*Information supplied*
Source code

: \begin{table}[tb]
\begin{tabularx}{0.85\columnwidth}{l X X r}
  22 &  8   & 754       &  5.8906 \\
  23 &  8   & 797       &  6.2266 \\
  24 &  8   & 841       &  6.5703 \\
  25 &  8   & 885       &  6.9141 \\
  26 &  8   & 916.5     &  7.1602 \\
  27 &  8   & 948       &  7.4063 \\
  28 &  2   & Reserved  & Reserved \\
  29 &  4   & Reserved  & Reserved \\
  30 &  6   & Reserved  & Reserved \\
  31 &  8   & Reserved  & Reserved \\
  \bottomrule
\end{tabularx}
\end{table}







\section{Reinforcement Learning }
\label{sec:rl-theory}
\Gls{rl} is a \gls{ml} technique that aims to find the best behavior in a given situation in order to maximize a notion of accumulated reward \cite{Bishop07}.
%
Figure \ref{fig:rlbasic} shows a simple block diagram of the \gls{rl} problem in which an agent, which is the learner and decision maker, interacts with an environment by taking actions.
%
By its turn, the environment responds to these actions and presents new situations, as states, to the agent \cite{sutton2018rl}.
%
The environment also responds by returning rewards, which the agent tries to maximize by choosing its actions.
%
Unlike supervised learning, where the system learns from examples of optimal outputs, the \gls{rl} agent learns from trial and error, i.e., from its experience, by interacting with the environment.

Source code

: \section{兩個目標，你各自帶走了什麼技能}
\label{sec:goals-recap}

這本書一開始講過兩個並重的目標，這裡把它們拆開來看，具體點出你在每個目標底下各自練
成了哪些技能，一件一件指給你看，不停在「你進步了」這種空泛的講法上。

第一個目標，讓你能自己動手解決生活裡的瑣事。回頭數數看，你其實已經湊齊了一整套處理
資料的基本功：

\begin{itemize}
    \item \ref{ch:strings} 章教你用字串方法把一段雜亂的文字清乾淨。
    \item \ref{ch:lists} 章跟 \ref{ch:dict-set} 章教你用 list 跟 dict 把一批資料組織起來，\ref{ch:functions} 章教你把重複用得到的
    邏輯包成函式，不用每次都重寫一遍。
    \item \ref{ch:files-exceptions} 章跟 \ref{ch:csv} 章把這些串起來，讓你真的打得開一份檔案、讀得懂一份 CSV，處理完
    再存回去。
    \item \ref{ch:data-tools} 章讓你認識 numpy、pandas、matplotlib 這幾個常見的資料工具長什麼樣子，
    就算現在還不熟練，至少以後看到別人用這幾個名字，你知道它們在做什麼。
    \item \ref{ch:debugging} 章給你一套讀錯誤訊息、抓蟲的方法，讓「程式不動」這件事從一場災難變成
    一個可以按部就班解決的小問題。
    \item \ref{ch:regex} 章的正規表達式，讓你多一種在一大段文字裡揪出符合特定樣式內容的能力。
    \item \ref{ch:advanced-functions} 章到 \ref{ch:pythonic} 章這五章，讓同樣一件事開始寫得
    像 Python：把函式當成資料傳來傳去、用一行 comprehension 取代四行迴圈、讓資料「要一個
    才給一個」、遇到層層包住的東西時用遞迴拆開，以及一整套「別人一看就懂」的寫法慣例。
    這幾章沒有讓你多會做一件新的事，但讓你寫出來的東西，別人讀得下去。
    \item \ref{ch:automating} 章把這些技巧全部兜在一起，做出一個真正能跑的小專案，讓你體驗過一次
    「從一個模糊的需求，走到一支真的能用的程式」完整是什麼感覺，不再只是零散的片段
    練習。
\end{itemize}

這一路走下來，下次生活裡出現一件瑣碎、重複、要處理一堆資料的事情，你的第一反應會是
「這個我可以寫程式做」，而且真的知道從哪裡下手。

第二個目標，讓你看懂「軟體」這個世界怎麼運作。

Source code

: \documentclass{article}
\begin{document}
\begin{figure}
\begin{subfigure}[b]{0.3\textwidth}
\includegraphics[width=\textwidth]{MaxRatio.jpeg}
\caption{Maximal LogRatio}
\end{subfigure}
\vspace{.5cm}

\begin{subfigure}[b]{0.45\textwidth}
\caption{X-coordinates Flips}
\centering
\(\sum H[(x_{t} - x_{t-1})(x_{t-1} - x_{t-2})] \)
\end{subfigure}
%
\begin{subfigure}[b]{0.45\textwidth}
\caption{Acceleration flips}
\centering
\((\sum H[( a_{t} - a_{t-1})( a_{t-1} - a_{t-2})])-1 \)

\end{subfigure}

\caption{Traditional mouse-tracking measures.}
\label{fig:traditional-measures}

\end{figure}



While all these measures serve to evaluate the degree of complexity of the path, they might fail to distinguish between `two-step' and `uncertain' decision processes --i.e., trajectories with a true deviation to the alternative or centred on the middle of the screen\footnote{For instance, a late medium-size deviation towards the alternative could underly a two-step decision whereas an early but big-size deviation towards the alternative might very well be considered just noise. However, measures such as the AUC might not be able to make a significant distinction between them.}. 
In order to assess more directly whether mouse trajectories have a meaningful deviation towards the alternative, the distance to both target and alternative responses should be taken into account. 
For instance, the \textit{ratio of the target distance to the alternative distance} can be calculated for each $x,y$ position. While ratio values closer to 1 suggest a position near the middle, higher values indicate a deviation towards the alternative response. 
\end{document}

*Problem details*
Show each line from the listing above that includes the word "decision".

*Exercise answer*
Figure \ref{fig:rlbasic} shows a simple block diagram of the \gls{rl} problem in which an agent, which is the learner and decision maker, interacts with an environment by taking actions.
While all these measures serve to evaluate the degree of complexity of the path, they might fail to distinguish between `two-step' and `uncertain' decision processes --i.e., trajectories with a true deviation to the alternative or centred on the middle of the screen\footnote{For instance, a late medium-size deviation towards the alternative could underly a two-step decision whereas an early but big-size deviation towards the alternative might very well be considered just noise. However, measures such as the AUC might not be able to make a significant distinction between them.}. 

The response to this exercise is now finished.